The First Crusade in 1099 had been a brilliant success, culminating as it had with the capture of Jerusalem. By 1124, the County of Tripoli, the Principality of Antioch, the Kingdom of Jerusalem, and the County of Edessa had captured many important cities in the Holy Land, namely Beirut, Acre, Sidon, Tripoli, Homs, and Tyre.
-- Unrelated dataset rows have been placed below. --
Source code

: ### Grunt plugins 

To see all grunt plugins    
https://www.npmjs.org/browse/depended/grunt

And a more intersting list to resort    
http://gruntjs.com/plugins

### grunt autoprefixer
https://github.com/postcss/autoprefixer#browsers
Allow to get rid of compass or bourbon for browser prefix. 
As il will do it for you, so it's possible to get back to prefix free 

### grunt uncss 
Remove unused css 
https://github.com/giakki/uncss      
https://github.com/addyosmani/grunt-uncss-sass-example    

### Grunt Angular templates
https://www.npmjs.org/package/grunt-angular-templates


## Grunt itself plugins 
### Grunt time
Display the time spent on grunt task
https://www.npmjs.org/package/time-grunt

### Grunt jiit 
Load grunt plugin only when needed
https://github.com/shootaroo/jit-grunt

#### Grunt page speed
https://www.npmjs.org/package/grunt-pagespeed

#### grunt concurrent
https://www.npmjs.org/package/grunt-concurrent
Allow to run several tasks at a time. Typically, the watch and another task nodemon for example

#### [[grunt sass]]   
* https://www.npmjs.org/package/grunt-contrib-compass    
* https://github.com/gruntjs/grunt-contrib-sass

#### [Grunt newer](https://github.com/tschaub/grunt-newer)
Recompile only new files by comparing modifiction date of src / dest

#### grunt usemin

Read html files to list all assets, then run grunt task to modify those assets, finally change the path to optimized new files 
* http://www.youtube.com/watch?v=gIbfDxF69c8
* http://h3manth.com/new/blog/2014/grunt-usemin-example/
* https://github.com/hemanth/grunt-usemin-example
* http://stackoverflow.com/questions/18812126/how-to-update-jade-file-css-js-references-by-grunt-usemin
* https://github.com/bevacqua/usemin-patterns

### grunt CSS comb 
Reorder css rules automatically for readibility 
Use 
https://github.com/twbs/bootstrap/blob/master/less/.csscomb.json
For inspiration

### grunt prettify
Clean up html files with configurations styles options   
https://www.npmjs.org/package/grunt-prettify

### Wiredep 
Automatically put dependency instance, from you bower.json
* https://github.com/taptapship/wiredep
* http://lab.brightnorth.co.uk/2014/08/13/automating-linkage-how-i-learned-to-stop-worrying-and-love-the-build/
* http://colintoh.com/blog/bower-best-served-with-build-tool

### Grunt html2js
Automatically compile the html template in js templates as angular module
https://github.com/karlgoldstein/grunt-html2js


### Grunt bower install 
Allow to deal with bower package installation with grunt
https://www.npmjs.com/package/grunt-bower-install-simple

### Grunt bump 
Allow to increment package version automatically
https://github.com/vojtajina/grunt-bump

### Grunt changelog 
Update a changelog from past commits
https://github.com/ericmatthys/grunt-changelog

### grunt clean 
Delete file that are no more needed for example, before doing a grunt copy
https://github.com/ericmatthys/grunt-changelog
By the time of the Third Crusade, however, the Holy Land and the Crusader States looked very different. By 1187, Saladin, the sultan of Egypt, had captured Jerusalem and arrested Guy of Lusignan, the king of Jerusalem (though Guy would be released in 1189). It was this – the fall of Jerusalem and the arrest of Guy – that convinced Richard I of England take the cross and commit himself to the Third Crusade. Even after repeated attempts, the Third Crusade never succeeded in retaking Jerusalem. When Queen Sibylla, Guy of Lusignan's wife and the daughter of the previous king of Jerusalem Baldwin V, died in 1189, Guy of Lusignan had no legal claim over the throne of Jerusalem. Through a series of events that do not pertain to this article, the barons of the Kingdom of Jerusalem elected Conrad, Marquis de Montferrat, as the new king of Jerusalem in April of 1192.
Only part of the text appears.